> _INSTRUCTIONS TO FOLLOW_
Each line of the records that holds the word "cells" should be copied out.

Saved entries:
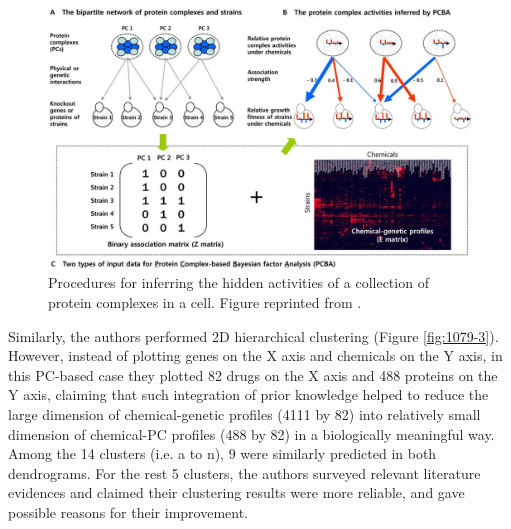\documentclass[12pt,fullpage,singlespace]{article}
\begin{document}
\begin{figure}
\centering
\includegraphics[width=\linewidth]{1079-2.png}
\caption{Procedures for inferring the hidden activities of a collection of protein complexes in a cell. Figure reprinted from \citep{1079}.}
\label{fig:1079-2}
\end{figure}

Similarly, the authors performed 2D hierarchical clustering (Figure \ref{fig:1079-3}). However, instead of plotting genes on the X axis and chemicals on the Y axis, in this PC-based case they plotted 82 drugs on the X axis and 488 proteins on the Y axis, claiming that such integration of prior knowledge helped to reduce the large dimension of chemical-genetic profiles (4111 by 82) into relatively small dimension of chemical-PC profiles (488 by 82) in a biologically meaningful way. Among the 14 clusters (i.e. a to n), 9 were similarly predicted in both dendrograms. For the rest 5 clusters, the authors surveyed relevant literature evidences and claimed their clustering results were more reliable, and gave possible reasons for their improvement.
\end{document}
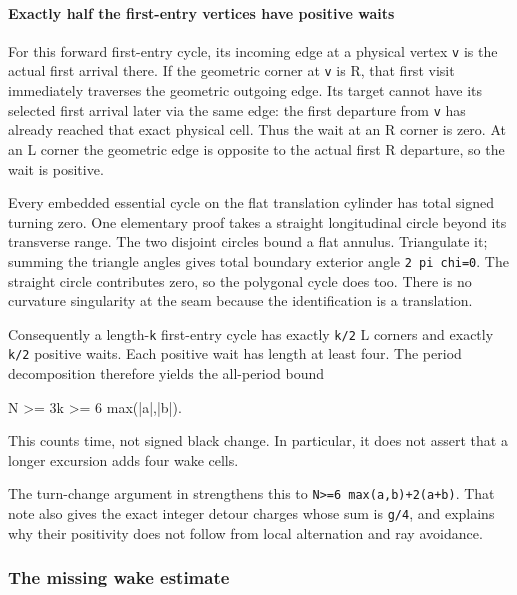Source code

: \documentclass[11pt,letterpaper]{article}
\theoremstyle{plain}
\theoremstyle{definition}
\begin{document}
\begin{NoHyper}
\paragraph{Exactly half the first-entry vertices have positive waits}

For this forward first-entry cycle, its incoming edge at a physical vertex \texttt{v} is the actual first arrival there. If the geometric corner at \texttt{v} is R, that first visit immediately traverses the geometric outgoing edge. Its target cannot have its selected first arrival later via the same edge: the first departure from \texttt{v} has already reached that exact physical cell. Thus the wait at an R corner is zero. At an L corner the geometric edge is opposite to the actual first R departure, so the wait is positive.

Every embedded essential cycle on the flat translation cylinder has total signed turning zero. One elementary proof takes a straight longitudinal circle beyond its transverse range. The two disjoint circles bound a flat annulus. Triangulate it; summing the triangle angles gives total boundary exterior angle \texttt{2\ pi\ chi=0}. The straight circle contributes zero, so the polygonal cycle does too. There is no curvature singularity at the seam because the identification is a translation.

Consequently a length-\texttt{k} first-entry cycle has exactly \texttt{k/2} L corners and exactly \texttt{k/2} positive waits. Each positive wait has length at least four. The period decomposition therefore yields the all-period bound

\begin{codeblock}
N >= 3k >= 6 max(|a|,|b|).
\end{codeblock}

This counts time, not signed black change. In particular, it does not assert that a longer excursion adds four wake cells.

The turn-change argument in  strengthens this to \texttt{N\textgreater{}=6\ max(\textbar{}a\textbar{},\textbar{}b\textbar{})+2(\textbar{}a\textbar{}+\textbar{}b\textbar{})}. That note also gives the exact integer detour charges whose sum is \texttt{g/4}, and explains why their positivity does not follow from local alternation and ray avoidance.

\subsubsection{The missing wake estimate}


\end{NoHyper}
\end{document}
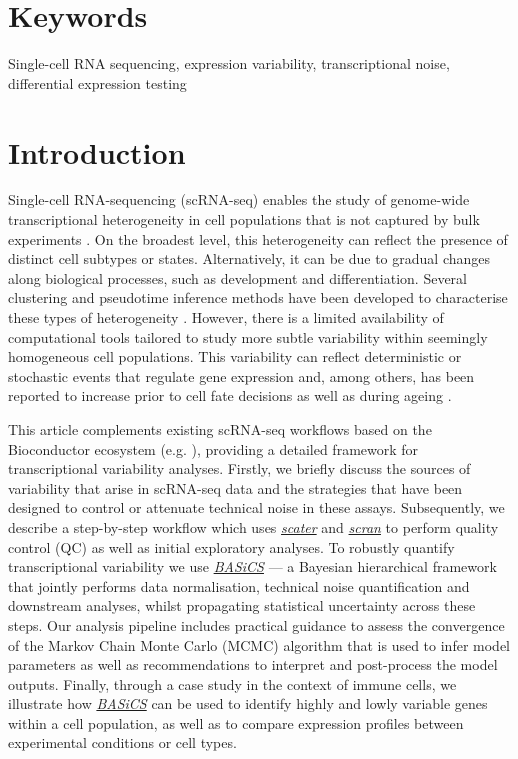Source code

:\documentclass[9pt,a4paper,]{extarticle}
\begin{document}
\section*{Keywords}
Single-cell RNA sequencing, expression variability, transcriptional noise, differential expression testing


\clearpage
\pagestyle{main}

\hypertarget{introduction}{%
\section{Introduction}\label{introduction}}

Single-cell RNA-sequencing (scRNA-seq) enables the study of genome-wide
transcriptional heterogeneity in cell populations that is not
captured by bulk experiments \citep{Stegle2015, Prakadan2017, Patange2018}.
On the broadest level, this heterogeneity can reflect the presence of distinct
cell subtypes or states.
Alternatively, it can be due to gradual changes along biological processes,
such as development and differentiation.
Several clustering and pseudotime inference methods have been developed to
characterise these types of heterogeneity \citep{Kiselev2019, Saelens2019}.
However, there is a limited availability of computational tools tailored
to study more subtle variability within seemingly homogeneous cell populations.
This variability can reflect deterministic or stochastic events that regulate
gene expression and, among others, has been reported to increase prior to cell
fate decisions \citep{Mojtahedi2016} as well as during ageing \citep{Martinez-jimenez2017}.

This article complements existing scRNA-seq workflows based on the Bioconductor
ecosystem (e.g. \citep{Lun2016, Kim2019}), providing a detailed framework for
transcriptional variability analyses.
Firstly, we briefly discuss the sources of variability that arise in scRNA-seq
data and the strategies that have been designed to control or attenuate
technical noise in these assays.
Subsequently, we describe a step-by-step workflow which uses
\emph{\href{https://bioconductor.org/packages/3.11/scater}{scater}} \citep{McCarthy2017} and \emph{\href{https://bioconductor.org/packages/3.11/scran}{scran}} \citep{Lun2016}
to perform quality control (QC) as well as initial exploratory analyses.
To robustly quantify transcriptional variability we use \emph{\href{https://bioconductor.org/packages/3.11/BASiCS}{BASiCS}}
\citep{Vallejos2015, Vallejos2016, Eling2017} --- a Bayesian hierarchical framework
that jointly performs data normalisation, technical noise quantification and
downstream analyses, whilst propagating statistical uncertainty across these
steps.
Our analysis pipeline includes practical guidance to assess the convergence of
the Markov Chain Monte Carlo (MCMC) algorithm that is used to infer model
parameters as well as recommendations to interpret and post-process the model
outputs.
Finally, through a case study in the context of immune cells, we illustrate
how \emph{\href{https://bioconductor.org/packages/3.11/BASiCS}{BASiCS}} can be used to identify highly and lowly variable
genes within a cell population, as well as to compare expression profiles
between experimental conditions or cell types.
\end{document}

> _RESPONSE AREA_
This counts time, not signed black change. In particular, it does not assert that a longer excursion adds four wake cells.
Finally, through a case study in the context of immune cells, we illustrate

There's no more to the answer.